I turn away and face the sink. “And you didn’t think to ask me about this?”

“I knew you’d say yes. It’s a reasonable offer.”

I’m tempted to turn around and curse him out. For a guy that’s all cold, it’s like he’s suddenly burning hot all the time. Which is not something I want to investigate too closely.

“Three days,” I tell him. “But I pack my own stuff. And I’m sleeping in the guest room.”

“That’s fine.” I hear his footsteps retreat. “I have a meeting with Simon in a few minutes. I had a nice time with you last night, wifey.”

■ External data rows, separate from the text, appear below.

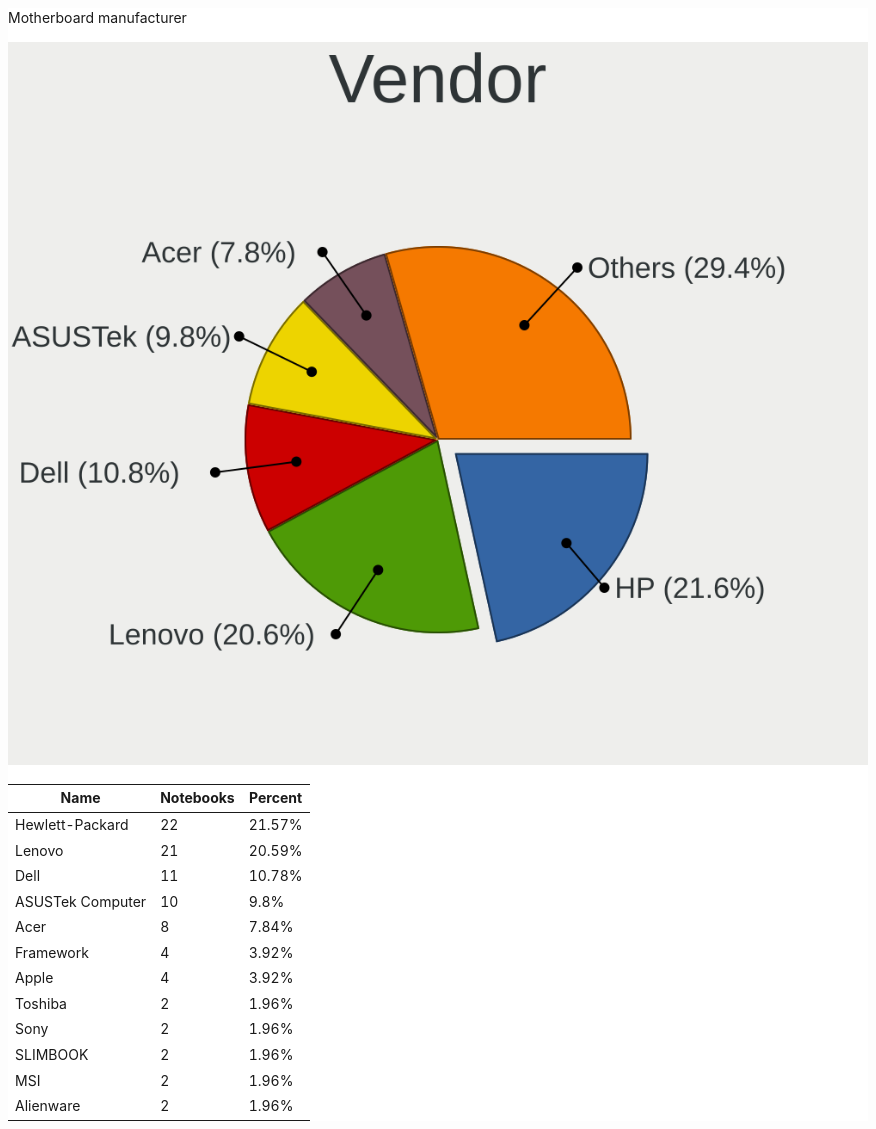 Motherboard manufacturer

![Vendor](./images/pie_chart_bsd/node_vendor.svg)


| Name                | Notebooks | Percent |
|---------------------|-----------|---------|
| Hewlett-Packard     | 22        | 21.57%  |
| Lenovo              | 21        | 20.59%  |
| Dell                | 11        | 10.78%  |
| ASUSTek Computer    | 10        | 9.8%    |
| Acer                | 8         | 7.84%   |
| Framework           | 4         | 3.92%   |
| Apple               | 4         | 3.92%   |
| Toshiba             | 2         | 1.96%   |
| Sony                | 2         | 1.96%   |
| SLIMBOOK            | 2         | 1.96%   |
| MSI                 | 2         | 1.96%   |
| Alienware           | 2         | 1.96%   |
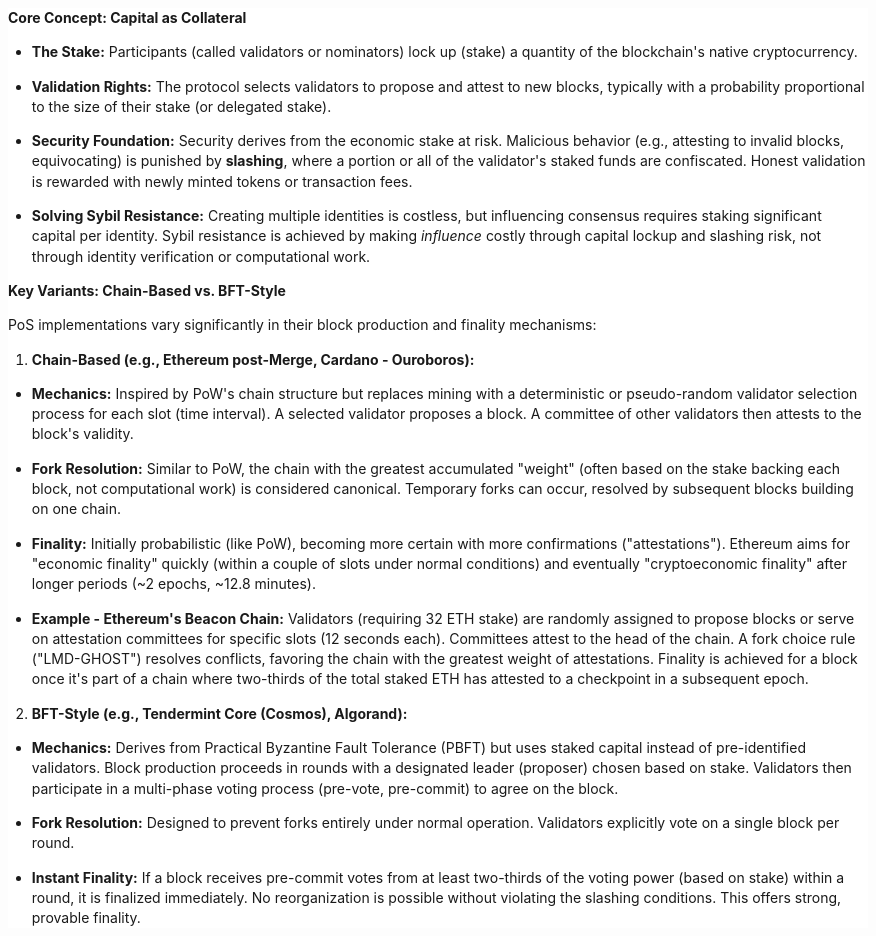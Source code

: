 **Core Concept: Capital as Collateral**

*   **The Stake:** Participants (called validators or nominators) lock up (stake) a quantity of the blockchain's native cryptocurrency.

*   **Validation Rights:** The protocol selects validators to propose and attest to new blocks, typically with a probability proportional to the size of their stake (or delegated stake).

*   **Security Foundation:** Security derives from the economic stake at risk. Malicious behavior (e.g., attesting to invalid blocks, equivocating) is punished by **slashing**, where a portion or all of the validator's staked funds are confiscated. Honest validation is rewarded with newly minted tokens or transaction fees.

*   **Solving Sybil Resistance:** Creating multiple identities is costless, but influencing consensus requires staking significant capital per identity. Sybil resistance is achieved by making *influence* costly through capital lockup and slashing risk, not through identity verification or computational work.

**Key Variants: Chain-Based vs. BFT-Style**

PoS implementations vary significantly in their block production and finality mechanisms:

1.  **Chain-Based (e.g., Ethereum post-Merge, Cardano - Ouroboros):**

*   **Mechanics:** Inspired by PoW's chain structure but replaces mining with a deterministic or pseudo-random validator selection process for each slot (time interval). A selected validator proposes a block. A committee of other validators then attests to the block's validity.

*   **Fork Resolution:** Similar to PoW, the chain with the greatest accumulated "weight" (often based on the stake backing each block, not computational work) is considered canonical. Temporary forks can occur, resolved by subsequent blocks building on one chain.

*   **Finality:** Initially probabilistic (like PoW), becoming more certain with more confirmations ("attestations"). Ethereum aims for "economic finality" quickly (within a couple of slots under normal conditions) and eventually "cryptoeconomic finality" after longer periods (~2 epochs, ~12.8 minutes).

*   **Example - Ethereum's Beacon Chain:** Validators (requiring 32 ETH stake) are randomly assigned to propose blocks or serve on attestation committees for specific slots (12 seconds each). Committees attest to the head of the chain. A fork choice rule ("LMD-GHOST") resolves conflicts, favoring the chain with the greatest weight of attestations. Finality is achieved for a block once it's part of a chain where two-thirds of the total staked ETH has attested to a checkpoint in a subsequent epoch.

2.  **BFT-Style (e.g., Tendermint Core (Cosmos), Algorand):**

*   **Mechanics:** Derives from Practical Byzantine Fault Tolerance (PBFT) but uses staked capital instead of pre-identified validators. Block production proceeds in rounds with a designated leader (proposer) chosen based on stake. Validators then participate in a multi-phase voting process (pre-vote, pre-commit) to agree on the block.

*   **Fork Resolution:** Designed to prevent forks entirely under normal operation. Validators explicitly vote on a single block per round.

*   **Instant Finality:** If a block receives pre-commit votes from at least two-thirds of the voting power (based on stake) within a round, it is finalized immediately. No reorganization is possible without violating the slashing conditions. This offers strong, provable finality.
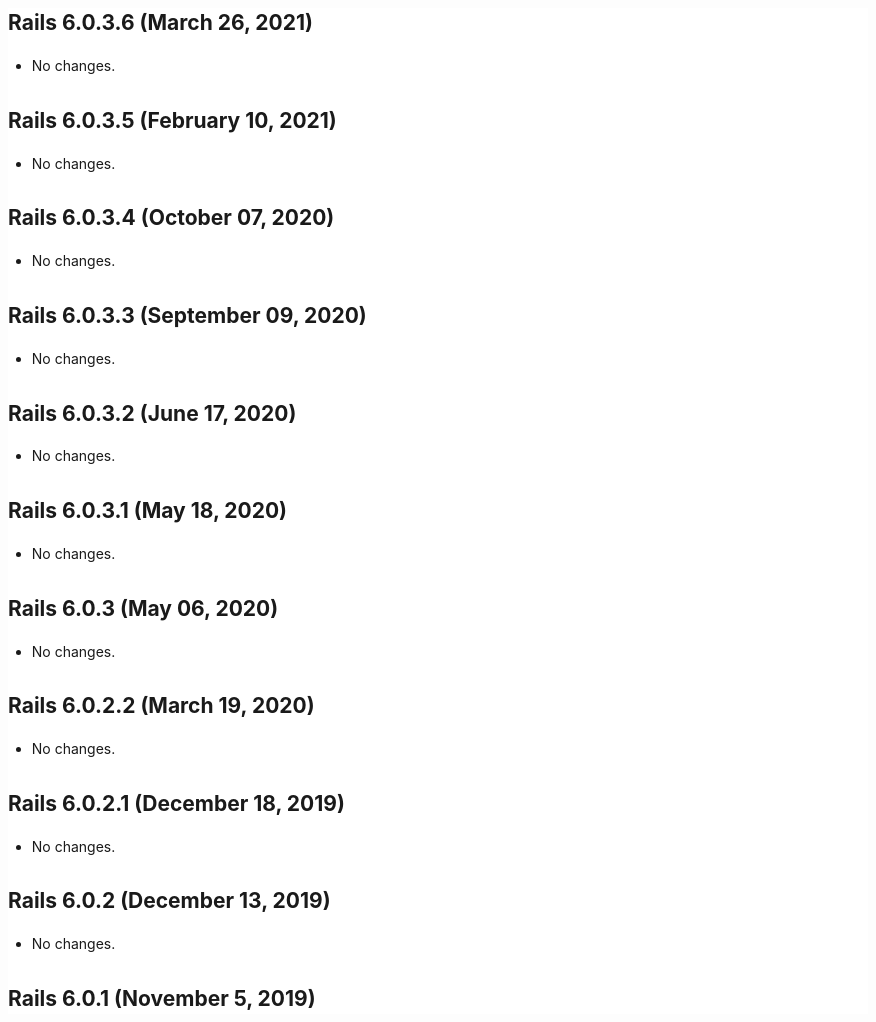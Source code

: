 
## Rails 6.0.3.6 (March 26, 2021) ##

*   No changes.


## Rails 6.0.3.5 (February 10, 2021) ##

*   No changes.


## Rails 6.0.3.4 (October 07, 2020) ##

*   No changes.


## Rails 6.0.3.3 (September 09, 2020) ##

*   No changes.


## Rails 6.0.3.2 (June 17, 2020) ##

*   No changes.


## Rails 6.0.3.1 (May 18, 2020) ##

*   No changes.


## Rails 6.0.3 (May 06, 2020) ##

*   No changes.


## Rails 6.0.2.2 (March 19, 2020) ##

*   No changes.


## Rails 6.0.2.1 (December 18, 2019) ##

*   No changes.


## Rails 6.0.2 (December 13, 2019) ##

*   No changes.


## Rails 6.0.1 (November 5, 2019) ##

“Yeah, I bet,” I mutter to myself, eyes closed, heart still racing. I hate the idea of leaving the oasis, but it’ll only be temporary, and maybe it won’t be that bad. Brody is my husband, and I might as well give it a chance. Only I can’t help but notice that he’s proposing this after our kiss last night, and I wonder if maybe he’s been thinking about it as much as I have.

But no. Brody’s Mr. Business. He’s the Quinn family’s boss. There are a million different interests all warring for his attention, and I’m just some random girl, just a conduit to other, more important jobs. There’s no reason to get attached. I’ll only get hurt in the long run.

This thing we have, it’s an arrangement.